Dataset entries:

##########

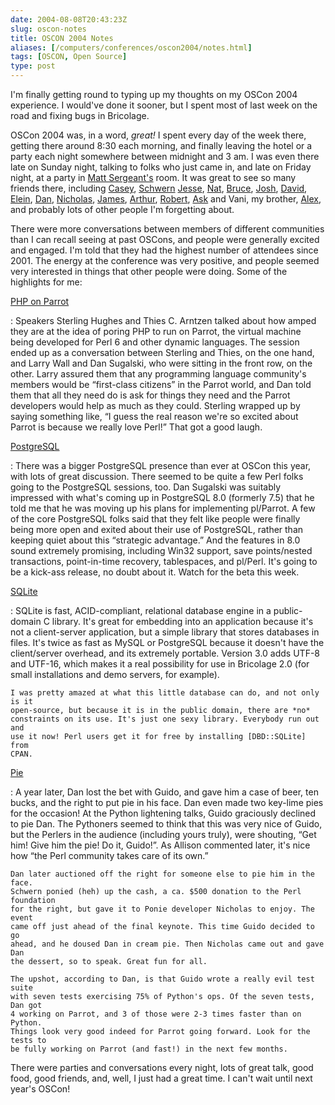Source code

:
 ```yaml
--- 
date: 2004-08-08T20:43:23Z
slug: oscon-notes
title: OSCON 2004 Notes
aliases: [/computers/conferences/oscon2004/notes.html]
tags: [OSCON, Open Source]
type: post
---
```


I'm finally getting round to typing up my thoughts on my OSCon 2004 experience.
I would've done it sooner, but I spent most of last week on the road and fixing
bugs in Bricolage.

OSCon 2004 was, in a word, *great!* I spent every day of the week there, getting
there around 8:30 each morning, and finally leaving the hotel or a party each
night somewhere between midnight and 3 am. I was even there late on Sunday
night, talking to folks who just came in, and late on Friday night, at a party
in [Matt Sergeant's] room. It was great to see so many friends there, including
[Casey], [Schwern][] [Jesse], [Nat], [Bruce], [Josh], [David], [Elein], [Dan],
[Nicholas], [James], [Arthur], [Robert], [Ask] and Vani, my brother, [Alex], and
probably lots of other people I'm forgetting about.

There were more conversations between members of different communities than I
can recall seeing at past OSCons, and people were generally excited and engaged.
I'm told that they had the highest number of attendees since 2001. The energy at
the conference was very positive, and people seemed very interested in things
that other people were doing. Some of the highlights for me:

[PHP on Parrot]

:   Speakers Sterling Hughes and Thies C. Arntzen talked about how amped they
    are at the idea of poring PHP to run on Parrot, the virtual machine being
    developed for Perl 6 and other dynamic languages. The session ended up as a
    conversation between Sterling and Thies, on the one hand, and Larry Wall and
    Dan Sugalski, who were sitting in the front row, on the other. Larry assured
    them that any programming language community's members would be “first-class
    citizens” in the Parrot world, and Dan told them that all they need do is
    ask for things they need and the Parrot developers would help as much as
    they could. Sterling wrapped up by saying something like, “I guess the real
    reason we're so excited about Parrot is because we really love Perl!” That
    got a good laugh.

[PostgreSQL]

:   There was a bigger PostgreSQL presence than ever at OSCon this year, with
    lots of great discussion. There seemed to be quite a few Perl folks going to
    the PostgreSQL sessions, too. Dan Sugalski was suitably impressed with
    what's coming up in PostgreSQL 8.0 (formerly 7.5) that he told me that he
    was moving up his plans for implementing pl/Parrot. A few of the core
    PostgreSQL folks said that they felt like people were finally being more
    open and exited about their use of PostgreSQL, rather than keeping quiet
    about this “strategic advantage.” And the features in 8.0 sound extremely
    promising, including Win32 support, save points/nested transactions,
    point-in-time recovery, tablespaces, and pl/Perl. It's going to be a
    kick-ass release, no doubt about it. Watch for the beta this week.

[SQLite]

:   SQLite is fast, ACID-compliant, relational database engine in a
    public-domain C library. It's great for embedding into an application
    because it's not a client-server application, but a simple library that
    stores databases in files. It's twice as fast as MySQL or PostgreSQL because
    it doesn't have the client/server overhead, and its extremely portable.
    Version 3.0 adds UTF-8 and UTF-16, which makes it a real possibility for use
    in Bricolage 2.0 (for small installations and demo servers, for example).

    I was pretty amazed at what this little database can do, and not only is it
    open-source, but because it is in the public domain, there are *no*
    constraints on its use. It's just one sexy library. Everybody run out and
    use it now! Perl users get it for free by installing [DBD::SQLite] from
    CPAN.

[Pie]

:   A year later, Dan lost the bet with Guido, and gave him a case of beer, ten
    bucks, and the right to put pie in his face. Dan even made two key-lime pies
    for the occasion! At the Python lightening talks, Guido graciously declined
    to pie Dan. The Pythoners seemed to think that this was very nice of Guido,
    but the Perlers in the audience (including yours truly), were shouting, “Get
    him! Give him the pie! Do it, Guido!”. As Allison commented later, it's nice
    how “the Perl community takes care of its own.”

    Dan later auctioned off the right for someone else to pie him in the face.
    Schwern ponied (heh) up the cash, a ca. $500 donation to the Perl foundation
    for the right, but gave it to Ponie developer Nicholas to enjoy. The event
    came off just ahead of the final keynote. This time Guido decided to go
    ahead, and he doused Dan in cream pie. Then Nicholas came out and gave Dan
    the dessert, so to speak. Great fun for all.

    The upshot, according to Dan, is that Guido wrote a really evil test suite
    with seven tests exercising 75% of Python's ops. Of the seven tests, Dan got
    4 working on Parrot, and 3 of those were 2-3 times faster than on Python.
    Things look very good indeed for Parrot going forward. Look for the tests to
    be fully working on Parrot (and fast!) in the next few months.

There were parties and conversations every night, lots of great talk, good food,
good friends, and, well, I just had a great time. I can't wait until next year's
OSCon!

  [Matt Sergeant's]: http://use.perl.org/~matts/journal/ "Matt Sergeant's Journal"
  [Casey]: http://use.perl.org/~cwest/journal "Casey West's Journal"
  [Schwern]: http://use.perl.org/~schwern/journal "Schwern's Journal"
  [Jesse]: http://pallas.eruditorum.org/ "Jesse Vincent's Journal"
  [Nat]: http://use.perl.org/~gnat/journal "Nat Torkington's Journal"
  [Bruce]: http://candle.pha.pa.us/ "Bruce Momjian's Website"
  [Josh]: http://www.agliodbs.com/ "AglioDBS"
  [David]: http://fetter.org/~shackle/ "David Fetter's Website"
  [Elein]: http://www.varlena.com/ "Elein Mutain's Company"
  [Dan]: http://www.sidhe.org/~dan/blog/ "Squaks of the Parrot"
  [Nicholas]: http://use.perl.org/~nicholas/journal "Nicholas Clark's Journal"
  [James]: http://www.whoot.org/ "James Duncan's Blog"
  [Arthur]: http://use.perl.org/~sky/journal "Arthur Bergman's Journal"
  [Robert]: http://use.perl.org/~robrt/journal "Robert Spier's Journal"
  [Ask]: http://www.askbjoernhansen.com/ "Ask Bjørn Hansen's Blog"
  [Alex]: http://www.alexwheeler.net/ "Alex's Website"
  [PHP on Parrot]: http://conferences.oreillynet.com/cs/os2004/view/e_sess/5049
    "Chasing the Dragon: Compiling PHP to Run on Parrot"
  [PostgreSQL]: http://conferences.oreillynet.com/cs/os2004/view/e_sess/5359
    "State of PostgreSQL"
  [SQLite]: http://conferences.oreillynet.com/cs/os2004/view/e_sess/5701
    " Introducing SQLite version 3.0 "
  [DBD::SQLite]: https://metacpan.org/dist/DBD-SQLite/ "DBD::SQLite on CPAN"
  [Pie]: http://www.oreillynet.com/pub/a/oscon2004/friday/index.html
    "The Dan Sugalski Pie Series"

##########

# Required action:
Only output the lines from the one with "Introducing SQLite version" through the end of the entries above, exactly as they are.

# Output for this task:
    " Introducing SQLite version 3.0 "
  [DBD::SQLite]: https://metacpan.org/dist/DBD-SQLite/ "DBD::SQLite on CPAN"
  [Pie]: http://www.oreillynet.com/pub/a/oscon2004/friday/index.html
    "The Dan Sugalski Pie Series"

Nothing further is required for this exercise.